Holo Holo Koloa Scenic Byway and Kokee Road, Kauai
Running a little more than 30 km on Kauai’s sun-soaked south shore, the Holo Holo Koloa Scenic Byway has dozens of worthy stops, including the National Tropical Botanical Garden and Old Koloa Town, whose plantation-style buildings have been preserved in a still-charming main street lined with shops. Just beyond the Holo Holo Koloa Scenic Byway, about 35 minutes from the Poipu resort area, Kokee Road (part of State Route 550) provides several surreal opportunities to pull off at overlooks and take in the multi-hued colours of Waimea Canyon.
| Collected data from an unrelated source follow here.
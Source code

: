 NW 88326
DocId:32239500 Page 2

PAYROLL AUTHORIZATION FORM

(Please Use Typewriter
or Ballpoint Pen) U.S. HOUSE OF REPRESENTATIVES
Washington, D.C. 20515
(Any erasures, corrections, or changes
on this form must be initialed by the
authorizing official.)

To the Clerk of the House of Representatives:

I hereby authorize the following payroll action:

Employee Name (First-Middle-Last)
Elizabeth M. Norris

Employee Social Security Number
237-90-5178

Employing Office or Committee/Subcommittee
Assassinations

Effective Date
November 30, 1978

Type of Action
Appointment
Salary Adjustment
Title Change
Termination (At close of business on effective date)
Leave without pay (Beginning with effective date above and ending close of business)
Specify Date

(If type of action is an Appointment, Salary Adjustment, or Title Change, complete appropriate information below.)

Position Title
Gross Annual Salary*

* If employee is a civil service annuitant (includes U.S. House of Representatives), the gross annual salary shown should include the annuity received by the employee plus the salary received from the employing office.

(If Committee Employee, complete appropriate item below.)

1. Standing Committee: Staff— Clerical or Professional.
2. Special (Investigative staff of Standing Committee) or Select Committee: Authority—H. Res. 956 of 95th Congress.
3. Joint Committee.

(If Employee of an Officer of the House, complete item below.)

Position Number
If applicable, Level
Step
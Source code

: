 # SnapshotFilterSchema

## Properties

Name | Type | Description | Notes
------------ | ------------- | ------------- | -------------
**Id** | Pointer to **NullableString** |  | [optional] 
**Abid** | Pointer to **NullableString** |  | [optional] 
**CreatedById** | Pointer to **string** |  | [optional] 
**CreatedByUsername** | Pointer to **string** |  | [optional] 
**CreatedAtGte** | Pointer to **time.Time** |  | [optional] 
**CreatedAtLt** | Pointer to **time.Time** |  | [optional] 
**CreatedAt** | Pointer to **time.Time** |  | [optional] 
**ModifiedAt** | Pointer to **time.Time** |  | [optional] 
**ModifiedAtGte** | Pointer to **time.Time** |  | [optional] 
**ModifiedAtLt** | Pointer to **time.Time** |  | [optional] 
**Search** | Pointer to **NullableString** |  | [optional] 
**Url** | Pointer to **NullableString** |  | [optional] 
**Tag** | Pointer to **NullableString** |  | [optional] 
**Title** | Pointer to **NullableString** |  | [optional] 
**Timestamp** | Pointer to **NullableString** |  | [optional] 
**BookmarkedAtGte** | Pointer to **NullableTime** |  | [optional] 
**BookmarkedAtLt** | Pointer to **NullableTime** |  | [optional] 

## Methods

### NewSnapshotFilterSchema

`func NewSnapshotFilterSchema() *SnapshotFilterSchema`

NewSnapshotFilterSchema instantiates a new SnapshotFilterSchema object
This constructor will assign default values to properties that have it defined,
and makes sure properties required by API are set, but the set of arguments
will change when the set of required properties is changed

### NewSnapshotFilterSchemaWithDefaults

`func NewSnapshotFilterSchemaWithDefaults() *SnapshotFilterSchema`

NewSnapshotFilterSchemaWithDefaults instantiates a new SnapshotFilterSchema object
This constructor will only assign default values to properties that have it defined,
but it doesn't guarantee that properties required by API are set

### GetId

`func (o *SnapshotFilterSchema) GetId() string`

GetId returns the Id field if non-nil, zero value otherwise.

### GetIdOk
Formed over millions of years, Waimea’s deep reds, greens and even blues cut a path across more than 22 km of Kauai and are known as the Grand Canyon of the Pacific.
North Shore, Oahu
An hour’s trek from the flash of Waikiki, Oahu’s North Shore remains wild, lined with (often empty) natural beaches, amazing surf at Sunset Beach and the Banzai Pipeline, and friendly neighbourhoods where signs along Kamehameha Highway exhort passersby to “keep the country country”—a subtle message that residents intend to maintain the quiet charms of this side of the island. Be sure to stop at legendary Giovanni’s Shrimp Truck, as well as Kualoa Ranch, where a number of blockbuster movies, including Jurassic Park, have been filmed. Tucked away down a short path along the highway, Kawela Bay has also been captured on film; it served as a stand-in for Panem’s battleground in The Hunger Games: Catching Fire.